« Le travail de Pierre Bismuth s’inscrit dans l’héritage de l’art conceptuel dont il actualise certaines stratégies. De l’utilisation du langage à l’usage de ready-made ou de protocoles d’exécutions, jusqu’à la recherche quasi-scientifique d’une méthode d’analyse critique des formes contemporaines de la culture, l’artiste cherche à étendre et à adapter le potentiel critique de l’appareil conceptuel aux conditions changeantes de la société contemporaine et de l’art.
Ses œuvres sont le reflet de cette lucidité et n’ont qu’un but : redonner à l’activité humaine tout son potentiel. Les pièces qu’il crée sont des prétextes à la ré-initialisation : en conférant aux éléments les plus familiers une opérativité nouvelle, Pierre Bismuth nous amène à devoir les assimiler à nouveau. » annonce Nicolas Jolly, commissaire de l’exposition.
On peut ajouter que des « stratégies » de l’art conceptuel, Pierre Bismuth affectionne notamment les gestes d’appropriation et de détournement. Deux autres éléments éclairent sa posture. Pierre Bismuth est né (à Paris) en 1963, ce qui peut en faire effectivement un héritier de l’art conceptuel mais allégé de ses dogmes premiers et obligatoirement aussi bercé par le versant désacralisant du pop art. Secondement, il vit à Bruxelles et, à l’encontre de l’ironie voire du cynisme français, la tendre belgitude l’amène à manipuler plus subtilement la malice…
Pierre Bismuth prolonge la narration de films cultes, tels La Ciociara et Casablanca – sur une image arrêtée – en donnant « traits » aux mouvements de la main droite de leur actrice, Sophia Loren et Ingrid Bergman.
Pour ce qui en est de la psychiatrie, il change de support – dessinant sur vidéo – et, passant rive gauche, suit la main gauche de Jacques Lacan.
Le dessin produit alors un portrait autoritaire et sans fards des accents péremptoires du Maître.
Gardons en tête le titre de l’exposition – Ce qui n’a jamais été / Ce qui pourrait être – qui témoigne de la potentialité des choses et des œuvres mais qui empêche la fixité du jugement des choses vues et, surtout, interdit toute priorité de l’une des formules sur l’autre.
Nous nous autoriserons néanmoins à attribuer des sous-titres aux pièces, à l’instar de Ce qui fait signe(s) à propos de Lacan, Ce qui éclaire l’inconnu (Coming Soon) ou encore Ce qui accueille pour mieux s’oublier (Cyclo).
Le racolage porte aussi son quota, à double tranchant, de potentialité.
Le Coming Soon, porteur d’inédit et donc d’espoir, des bandes-annonces du cinéma fictionnel est désamorcé par le cruel et déceptif néon, quand réintroduit dans la réalité.
Corps est donné à l’invisible dans la nouvelle série « Cyclo », initiée pour cette exposition.
Les studios de télé et cinéma sont ramenés à des dimensions sculpturales et chaque caisson – désœuvré de toute image – se retrouve nu comme un vert… d’incrustation.
Tout est dit, ici, au rez-de-chaussée, où Pierre Bismuth a conçu une nouvelle installation de la série « Quelque Chose en Moins, Quelque Chose en Plus », et où la dimension autorisée par le poids de l’œuvre de l’artiste prend emblématiquement forme(s).
Pierre Bismuth ne s’économise pas quant à sa part de travail à effectuer et offre, outre une enthousiasmante jubilation, une pleine place à l’intelligence de nos regards face à ses œuvres.
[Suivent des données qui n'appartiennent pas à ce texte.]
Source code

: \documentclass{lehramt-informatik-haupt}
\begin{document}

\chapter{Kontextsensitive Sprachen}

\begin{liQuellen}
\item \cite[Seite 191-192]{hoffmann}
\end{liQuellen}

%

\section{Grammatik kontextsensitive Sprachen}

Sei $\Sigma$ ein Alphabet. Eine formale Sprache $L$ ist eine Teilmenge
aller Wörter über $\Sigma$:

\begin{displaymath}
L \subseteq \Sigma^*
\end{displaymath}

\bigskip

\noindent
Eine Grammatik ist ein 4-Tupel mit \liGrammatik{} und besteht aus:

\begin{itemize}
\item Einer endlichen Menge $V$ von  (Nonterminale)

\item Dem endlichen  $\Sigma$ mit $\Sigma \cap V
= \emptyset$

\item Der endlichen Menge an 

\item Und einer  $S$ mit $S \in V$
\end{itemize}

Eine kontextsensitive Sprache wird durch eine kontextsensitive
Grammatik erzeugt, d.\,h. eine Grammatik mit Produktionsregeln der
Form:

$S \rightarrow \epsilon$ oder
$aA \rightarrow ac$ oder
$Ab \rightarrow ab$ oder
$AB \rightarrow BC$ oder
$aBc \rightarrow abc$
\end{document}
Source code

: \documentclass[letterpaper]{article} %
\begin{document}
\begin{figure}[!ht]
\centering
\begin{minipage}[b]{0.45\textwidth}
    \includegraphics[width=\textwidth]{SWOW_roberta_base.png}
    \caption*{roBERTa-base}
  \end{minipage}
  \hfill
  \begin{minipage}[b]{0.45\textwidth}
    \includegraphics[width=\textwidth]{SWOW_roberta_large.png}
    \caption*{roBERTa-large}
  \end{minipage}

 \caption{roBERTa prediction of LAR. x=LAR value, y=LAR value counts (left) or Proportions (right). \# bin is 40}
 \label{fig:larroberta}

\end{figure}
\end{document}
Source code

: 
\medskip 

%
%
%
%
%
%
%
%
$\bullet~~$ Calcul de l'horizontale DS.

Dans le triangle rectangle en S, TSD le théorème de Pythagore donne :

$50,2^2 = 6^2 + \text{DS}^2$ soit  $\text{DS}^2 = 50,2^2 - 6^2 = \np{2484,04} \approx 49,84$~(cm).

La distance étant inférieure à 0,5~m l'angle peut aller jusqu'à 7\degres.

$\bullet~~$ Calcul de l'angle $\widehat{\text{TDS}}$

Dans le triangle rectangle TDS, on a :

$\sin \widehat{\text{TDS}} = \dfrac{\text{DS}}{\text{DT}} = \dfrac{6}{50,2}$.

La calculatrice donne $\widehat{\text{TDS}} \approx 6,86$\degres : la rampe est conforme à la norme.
Excepté au rez-de-chaussée et dans la salle des « Biopic » à l’étage, on pourra regretter de ne pouvoir être autant en alerte au sein de l’exposition, de par un accrochage un peu trop catalogué.
Jean-Paul Guarino
Pierre Bismuth
Ce qui n’a jamais été / Ce qui pourrait être
Commissariat : Nicolas Jolly
15 novembre 2014 – 22 février 2015
MRAC – Musée Régional d’Art Contemporain, Sérignan (34)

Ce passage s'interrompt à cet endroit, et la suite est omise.